═══ Available records

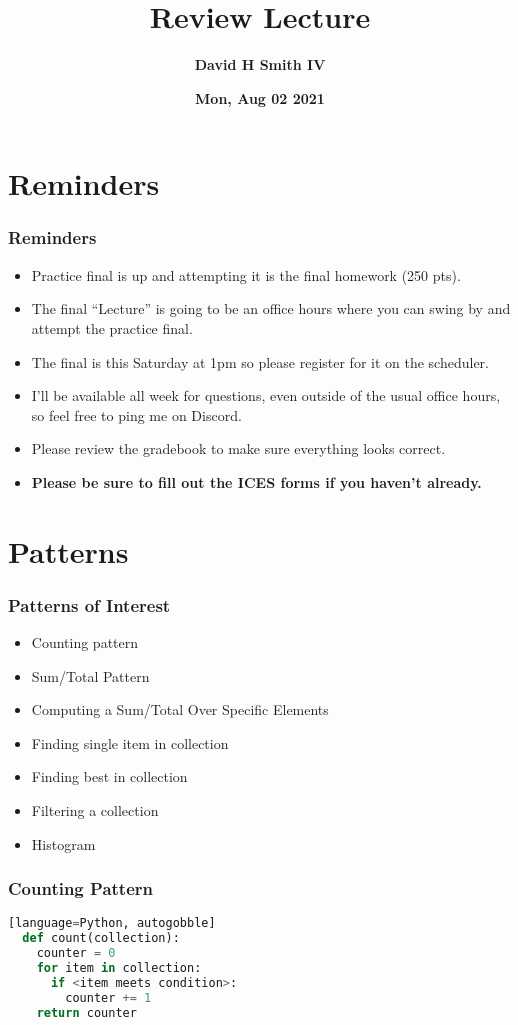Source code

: \documentclass{beamer}
\title{\textbf{Review Lecture}}
\author{\textbf{David H Smith IV}}
\institute[\textbf{UIUC}]{\textbf{University of Illinois Urbana-Champaign}}
\date{\textbf{Mon, Aug 02 2021}}
\begin{document}
\frame{\titlepage}

\section{Reminders}

%
%
\begin{frame}
  \frametitle{Reminders}
  \begin{itemize}
    \item Practice final is up and attempting it is the final homework (250 pts).
    \item The final ``Lecture'' is going to be an office hours where you can swing by and attempt the practice final.
    \item The final is this Saturday at 1pm so please register for it on the scheduler.
    \item I'll be available all week for questions, even outside of the usual office hours, so feel free to ping me on Discord.
    \item Please review the gradebook to make sure everything looks correct.
    \item \textbf{Please be sure to fill out the ICES forms if you haven't already.}
  \end{itemize}
\end{frame}

\section{Patterns}

\begin{frame}
  \frametitle{Patterns of Interest}
  \begin{itemize}
    \item Counting pattern
    \item Sum/Total Pattern
    \item Computing a Sum/Total Over Specific Elements
    \item Finding single item in collection
    \item Finding best in collection
    \item Filtering a collection
    \item Histogram
  \end{itemize}
\end{frame}

%
%
\begin{frame}[fragile]
  \frametitle{Counting Pattern}
  \begin{lstlisting}[language=Python, autogobble][language=Python, autogobble]
  def count(collection):
    counter = 0
    for item in collection:
      if <item meets condition>:
        counter += 1
    return counter
  \end{lstlisting}
\end{frame}
\end{document}
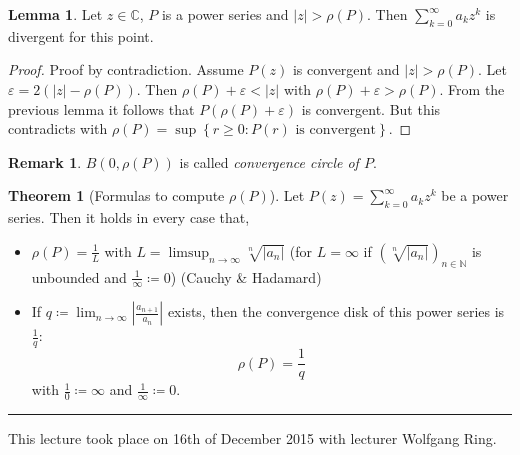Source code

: \documentclass[a4paper,landscape,twocolumn]{article}
\theoremstyle{definition}
\newtheorem{theorem}{Theorem}
\newtheorem{rem}{Remark}
\newtheorem{lemma}{Lemma}
\newcommand\set[1]{\left\{#1\right\}}
\newcommand\abs[1]{\left|#1\right|}
\newcommand\seq[1]{{\left(#1\right)}_{n \in \mathbb N}}
\newcommand\meta[3]{\hrule{} This #1 took place on #2 with lecturer #3.\par}
\begin{document}
\begin{lemma}
  Let $z \in \mathbb C$, $P$ is a power series and $\abs{z} > \rho(P)$.
  Then $\sum_{k=0}^\infty a_k z^k$ is divergent for this point.
\end{lemma}
\begin{proof}
  Proof by contradiction. Assume $P(z)$ is convergent and $\abs{z} > \rho(P)$.
  Let $\varepsilon = 2(\abs{z} - \rho(P))$. Then $\rho(P) + \varepsilon < \abs{z}$
  with $\rho(P) + \varepsilon > \rho(P)$. From the previous lemma it follows that
  $P(\rho(P) + \varepsilon)$ is convergent. But this contradicts with $\rho(P)
  = \sup\set{r \geq 0: P(r) \text{ is convergent}}$.
\end{proof}
\begin{rem}
  $B(0,\rho(P))$ is called \emph{convergence circle of $P$}.
\end{rem}
\begin{theorem}[Formulas to compute $\rho(P)$]
  Let $P(z) = \sum_{k=0}^\infty a_k z^k$ be a power series.
  Then it holds in every case that,
  \begin{itemize}
    \item $\rho(P) = \frac{1}{L}$ with $L = \limsup_{n\to\infty} \sqrt[n]{\abs{a_n}}$
      (for $L = \infty$ if $\seq{\sqrt[n]{\abs{a_n}}}$ is unbounded and $\frac{1}{\infty} \coloneqq 0$)
      (Cauchy \& Hadamard)
    \item
      If $q \coloneqq \lim_{n\to\infty} \abs{\frac{a_{n+1}}{a_n}}$ exists,
      then the convergence disk of this power series is $\frac1q$:
      \[ \rho(P) = \frac{1}{q} \]
      with $\frac10 \coloneqq \infty$ and $\frac1{\infty} \coloneqq 0$.
  \end{itemize}
\end{theorem}

\meta{lecture}{16th of December 2015}{Wolfgang Ring}
\end{document}
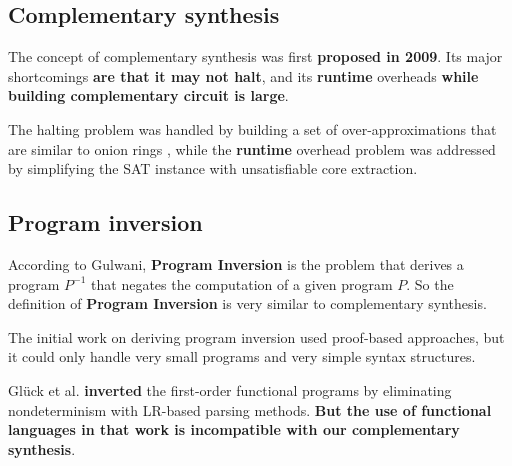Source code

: \documentclass[journal]{IEEEtran}
\begin{document}
\subsection{Complementary synthesis}\label{subsec_compsyn_relat}
The concept of complementary synthesis was first \textbf{proposed in 2009}\cite{ShengYuShen:iccad09}.
Its major shortcomings \textbf{are that it may not halt},
and its \textbf{runtime} overheads \textbf{while building complementary circuit is large}.

The halting problem was handled by building a set of over-approximations that are similar to onion rings \cite{ShengYuShen:fmcad10},
while the \textbf{runtime} overhead problem was addressed by simplifying the SAT instance with unsatisfiable core extraction\cite{ShengYuShen:tcad}.

\subsection{Program inversion}\label{subsec_proinv}
According to Gulwani\cite{dim_syn},
\textbf{Program Inversion} is the problem that derives a program $P^{-1}$
that negates the computation of a given program $P$.
So the definition of \textbf{Program Inversion} is very similar to complementary synthesis.

The initial work on deriving program inversion used proof-based approaches\cite{prog_inv},
but it could only handle very small programs and very simple syntax structures.

Gl\"{u}ck et al. \cite{mtd_autoProginv} \textbf{inverted} the first-order functional programs
by eliminating nondeterminism with LR-based parsing methods.
\textbf{But the use of functional languages in that work is incompatible with our complementary synthesis}.
\end{document}
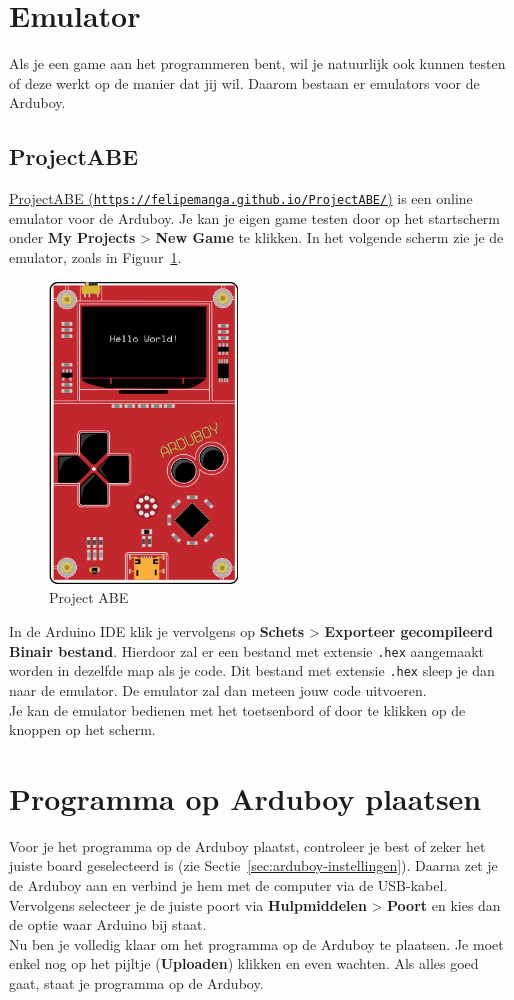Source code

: \documentclass[11pt,fleqn]{book} %
\begin{document}
\newpage
\section{Emulator}
Als je een game aan het programmeren bent, wil je natuurlijk ook kunnen testen of deze werkt op de manier dat jij wil. Daarom bestaan er emulators voor de Arduboy.

\subsection{ProjectABE}
\href{https://felipemanga.github.io/ProjectABE/}{ProjectABE (\texttt{https://felipemanga.github.io/ProjectABE/})} is een online emulator voor de Arduboy.
Je kan je eigen game testen door op het startscherm onder \textbf{My Projects} > \textbf{New Game} te klikken. In het volgende scherm zie je de emulator, zoals in Figuur~\ref{fig:projectabe}.
\begin{figure}
	\centering
	\includegraphics[width=5cm]{assets/ProjectABE}
	\caption{Project ABE}
	\label{fig:projectabe}
\end{figure}
In de Arduino IDE klik je vervolgens op \textbf{Schets} > \textbf{Exporteer gecompileerd Binair bestand}. Hierdoor zal er een bestand met extensie \texttt{.hex} aangemaakt worden in dezelfde map als je code. Dit bestand met extensie \texttt{.hex} sleep je dan naar de emulator. De emulator zal dan meteen jouw code uitvoeren.\\
Je kan de emulator bedienen met het toetsenbord of door te klikken op de knoppen op het scherm.

\section{Programma op Arduboy plaatsen}
Voor je het programma op de Arduboy plaatst, controleer je best of zeker het juiste board geselecteerd is (zie Sectie~\ref{sec:arduboy-instellingen}). Daarna zet je de Arduboy aan en verbind je hem met de computer via de USB-kabel. Vervolgens selecteer je de juiste poort via \textbf{Hulpmiddelen} > \textbf{Poort} en kies dan de optie waar Arduino bij staat.\\
Nu ben je volledig klaar om het programma op de Arduboy te plaatsen. Je moet enkel nog op het pijltje (\textbf{Uploaden}) klikken en even wachten. Als alles goed gaat, staat je programma op de Arduboy.
\end{document}
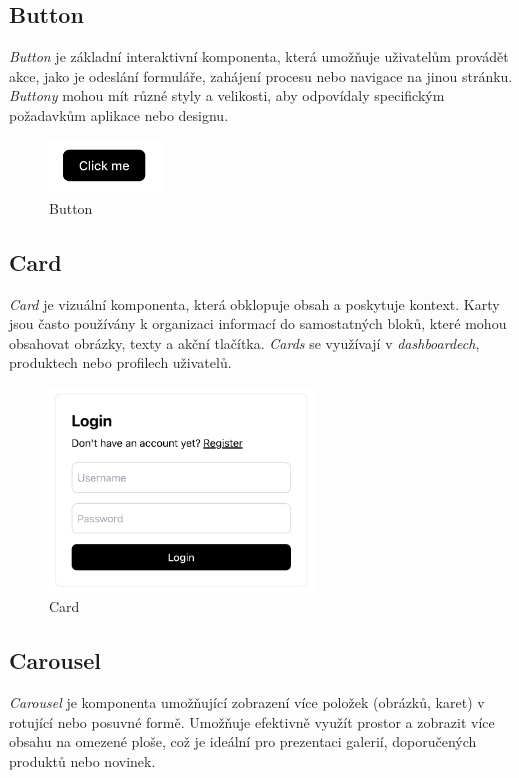 \subsection{Button}
\emph{Button} je základní interaktivní komponenta, která umožňuje uživatelům provádět akce, jako je odeslání formuláře, zahájení procesu nebo navigace na jinou stránku. \emph{Buttony} mohou mít různé styly a velikosti, aby odpovídaly specifickým požadavkům aplikace nebo designu.

\begin{figure}[H]
  \centering
  \includegraphics[width=3cm]{images/button}
  \captionsetup{justification=centering,margin=2cm}
  \caption{Button} \label{picture:button}
\end{figure}

\subsection{Card}
\emph{Card} je vizuální komponenta, která obklopuje obsah a poskytuje kontext. Karty jsou často používány k organizaci informací do samostatných bloků, které mohou obsahovat obrázky, texty a akční tlačítka. \emph{Cards} se využívají v \emph{dashboardech}, produktech nebo profilech uživatelů.

\begin{figure}[H]
  \centering
  \includegraphics[width=7cm]{images/card}
  \captionsetup{justification=centering,margin=2cm}
  \caption{Card} \label{picture:card}
\end{figure}

\subsection{Carousel}
\emph{Carousel} je komponenta umožňující zobrazení více položek (obrázků, karet) v rotující nebo posuvné formě. Umožňuje efektivně využít prostor a zobrazit více obsahu na omezené ploše, což je ideální pro prezentaci galerií, doporučených produktů nebo novinek.

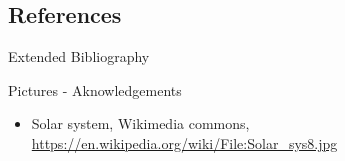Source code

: \documentclass[beamer,handout,10pt]{standalone}
\begin{document}


\subsection{References}

\begin{frame}[t,allowframebreaks]{Extended Bibliography}
	
	
\end{frame}





\begin{frame}[t,allowframebreaks]{Pictures - Aknowledgements}
	\begin{itemize}
		
		\item Solar system, Wikimedia commons,
			\url{https://en.wikipedia.org/wiki/File:Solar_sys8.jpg}

	\end{itemize}
\end{frame}
\note[itemize]{
	\item
}



\end{document}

══════

Task statement:
Go through the entries and report every line with the string "series".

Task output:
  Let $z \in \mathbb C$, $P$ is a power series and $\abs{z} > \rho(P)$.
  Let $P(z) = \sum_{k=0}^\infty a_k z^k$ be a power series.
      then the convergence disk of this power series is $\frac1q$:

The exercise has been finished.